◆ Data for processing:
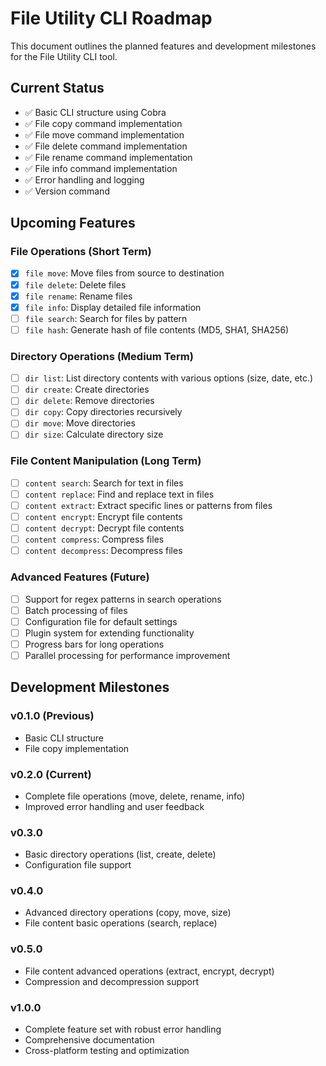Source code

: # File Utility CLI Roadmap

This document outlines the planned features and development milestones for the File Utility CLI tool.

## Current Status

- ✅ Basic CLI structure using Cobra
- ✅ File copy command implementation
- ✅ File move command implementation
- ✅ File delete command implementation
- ✅ File rename command implementation
- ✅ File info command implementation
- ✅ Error handling and logging
- ✅ Version command

## Upcoming Features

### File Operations (Short Term)

- [x] `file move`: Move files from source to destination
- [x] `file delete`: Delete files
- [x] `file rename`: Rename files
- [x] `file info`: Display detailed file information
- [ ] `file search`: Search for files by pattern
- [ ] `file hash`: Generate hash of file contents (MD5, SHA1, SHA256)

### Directory Operations (Medium Term)

- [ ] `dir list`: List directory contents with various options (size, date, etc.)
- [ ] `dir create`: Create directories
- [ ] `dir delete`: Remove directories
- [ ] `dir copy`: Copy directories recursively
- [ ] `dir move`: Move directories
- [ ] `dir size`: Calculate directory size

### File Content Manipulation (Long Term)

- [ ] `content search`: Search for text in files
- [ ] `content replace`: Find and replace text in files
- [ ] `content extract`: Extract specific lines or patterns from files
- [ ] `content encrypt`: Encrypt file contents
- [ ] `content decrypt`: Decrypt file contents
- [ ] `content compress`: Compress files
- [ ] `content decompress`: Decompress files

### Advanced Features (Future)

- [ ] Support for regex patterns in search operations
- [ ] Batch processing of files
- [ ] Configuration file for default settings
- [ ] Plugin system for extending functionality
- [ ] Progress bars for long operations
- [ ] Parallel processing for performance improvement

## Development Milestones

### v0.1.0 (Previous)
- Basic CLI structure
- File copy implementation

### v0.2.0 (Current)
- Complete file operations (move, delete, rename, info)
- Improved error handling and user feedback

### v0.3.0
- Basic directory operations (list, create, delete)
- Configuration file support

### v0.4.0
- Advanced directory operations (copy, move, size)
- File content basic operations (search, replace)

### v0.5.0
- File content advanced operations (extract, encrypt, decrypt)
- Compression and decompression support

### v1.0.0
- Complete feature set with robust error handling
- Comprehensive documentation
- Cross-platform testing and optimization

◆ Required work:
Copy the lines that hold the word "Utility". Take them from the records above.

◆ Solution for this problem:
: # File Utility CLI Roadmap
This document outlines the planned features and development milestones for the File Utility CLI tool.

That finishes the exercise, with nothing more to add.